For some reason, SAM thinks that the poll results show the country is evenly divided when it comes to legalization. Their usual stance is that other types of legalization polls use binary yes or no styles, which tend to skip many important opinions that people have when it comes to public policy.
“These results clearly indicate the oft-touted vast public support for marijuana legalization has a shakier foundation than marijuana investors would have you believe,” says SAM president Kevin Sabet. “This should give pause to politicians and marijuana financiers alike.”

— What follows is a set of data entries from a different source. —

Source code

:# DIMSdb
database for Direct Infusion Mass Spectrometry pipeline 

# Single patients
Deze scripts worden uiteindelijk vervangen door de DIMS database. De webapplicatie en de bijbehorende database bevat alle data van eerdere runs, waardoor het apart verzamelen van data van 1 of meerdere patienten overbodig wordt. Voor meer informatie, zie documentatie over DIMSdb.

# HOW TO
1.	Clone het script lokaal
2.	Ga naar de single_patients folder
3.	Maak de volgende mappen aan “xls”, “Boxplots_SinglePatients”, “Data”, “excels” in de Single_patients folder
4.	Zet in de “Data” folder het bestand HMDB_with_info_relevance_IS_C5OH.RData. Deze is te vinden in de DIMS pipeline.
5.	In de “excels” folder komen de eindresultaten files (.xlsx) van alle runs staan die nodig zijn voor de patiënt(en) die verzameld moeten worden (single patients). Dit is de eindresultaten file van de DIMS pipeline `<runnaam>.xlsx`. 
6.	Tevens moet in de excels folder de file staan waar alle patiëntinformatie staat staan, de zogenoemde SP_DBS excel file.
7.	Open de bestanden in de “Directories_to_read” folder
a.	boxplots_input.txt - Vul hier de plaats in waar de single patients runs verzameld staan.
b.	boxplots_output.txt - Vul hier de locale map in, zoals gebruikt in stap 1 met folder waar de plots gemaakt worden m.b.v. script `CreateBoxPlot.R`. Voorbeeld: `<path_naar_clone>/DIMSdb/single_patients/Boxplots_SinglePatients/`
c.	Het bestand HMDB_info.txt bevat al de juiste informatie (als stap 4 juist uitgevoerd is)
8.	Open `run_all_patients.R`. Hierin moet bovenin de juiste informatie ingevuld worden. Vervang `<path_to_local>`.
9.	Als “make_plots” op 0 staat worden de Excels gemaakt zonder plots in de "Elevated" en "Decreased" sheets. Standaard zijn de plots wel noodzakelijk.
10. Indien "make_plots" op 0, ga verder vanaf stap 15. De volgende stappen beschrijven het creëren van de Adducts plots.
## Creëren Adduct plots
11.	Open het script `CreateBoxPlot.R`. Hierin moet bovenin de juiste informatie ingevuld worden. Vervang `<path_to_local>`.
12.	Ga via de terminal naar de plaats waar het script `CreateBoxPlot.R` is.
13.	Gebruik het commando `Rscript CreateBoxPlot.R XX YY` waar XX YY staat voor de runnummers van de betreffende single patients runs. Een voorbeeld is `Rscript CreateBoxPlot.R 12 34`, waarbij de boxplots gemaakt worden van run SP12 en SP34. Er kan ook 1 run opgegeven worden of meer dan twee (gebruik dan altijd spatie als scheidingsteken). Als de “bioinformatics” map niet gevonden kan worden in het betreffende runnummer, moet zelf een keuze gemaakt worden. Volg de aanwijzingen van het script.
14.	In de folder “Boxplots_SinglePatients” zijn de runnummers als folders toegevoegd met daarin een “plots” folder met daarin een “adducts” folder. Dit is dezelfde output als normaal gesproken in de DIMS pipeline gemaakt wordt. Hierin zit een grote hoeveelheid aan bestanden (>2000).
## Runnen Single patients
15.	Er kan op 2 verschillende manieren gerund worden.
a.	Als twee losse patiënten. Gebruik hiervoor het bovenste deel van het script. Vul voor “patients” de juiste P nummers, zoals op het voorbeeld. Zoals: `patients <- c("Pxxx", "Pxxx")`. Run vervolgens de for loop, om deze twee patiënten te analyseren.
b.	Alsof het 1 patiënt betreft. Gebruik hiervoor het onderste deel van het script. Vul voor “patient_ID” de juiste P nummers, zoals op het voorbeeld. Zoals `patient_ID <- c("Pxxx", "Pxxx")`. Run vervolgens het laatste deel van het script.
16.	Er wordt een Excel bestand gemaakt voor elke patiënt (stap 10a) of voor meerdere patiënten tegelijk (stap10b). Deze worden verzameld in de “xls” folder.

Regardless of how SAM tries to spin the results, it’s still as clear as day that the largest group among the respondents still support full legalization.
Sessions And The Unpopular Policy
More polls are surfacing just proving how unpopular Jeff Sessions’ policies and the prohibitionist standpoint is. Pro cannabis lawmakers are working together to protect state rights after Sessions announced that the Cole memo would be repealed. After Sessions made the announcement, Colorado Senator Cory Gardner threatened to block Department of Justice nominees until Sessions honors his word in preventing the feds from going after cannabis. Last week, Gardner had a meeting with Sessions to negotiate demands, although nothing fruitful came out of the meeting.
On Wednesday evening, a group of lawmakers took a stand on the floor of the House of Representatives to talk about Sessions’ move while asking Congress to pass cannabis-related bills including those that touch on taxes. “We must work to afford all businesses selling legal products the opportunity to make appropriate deductions and contribute to our economy and create jobs,” said Representative Carlos Curbelo. “The best ally that those who are operating illegaly, the drug cartels, the drug traffickers- who do not pay any taxes, who target children – the best ally that they have are policies that the attorney general has embraced.”
During his speech, Curbelo also referred to Sessions’ regulations as a “witch hunt”, and he explained that Sessions’ moves will actually be helping illegal drug dealers and drug cartels profit while affecting small businesses who are already working legally in their states.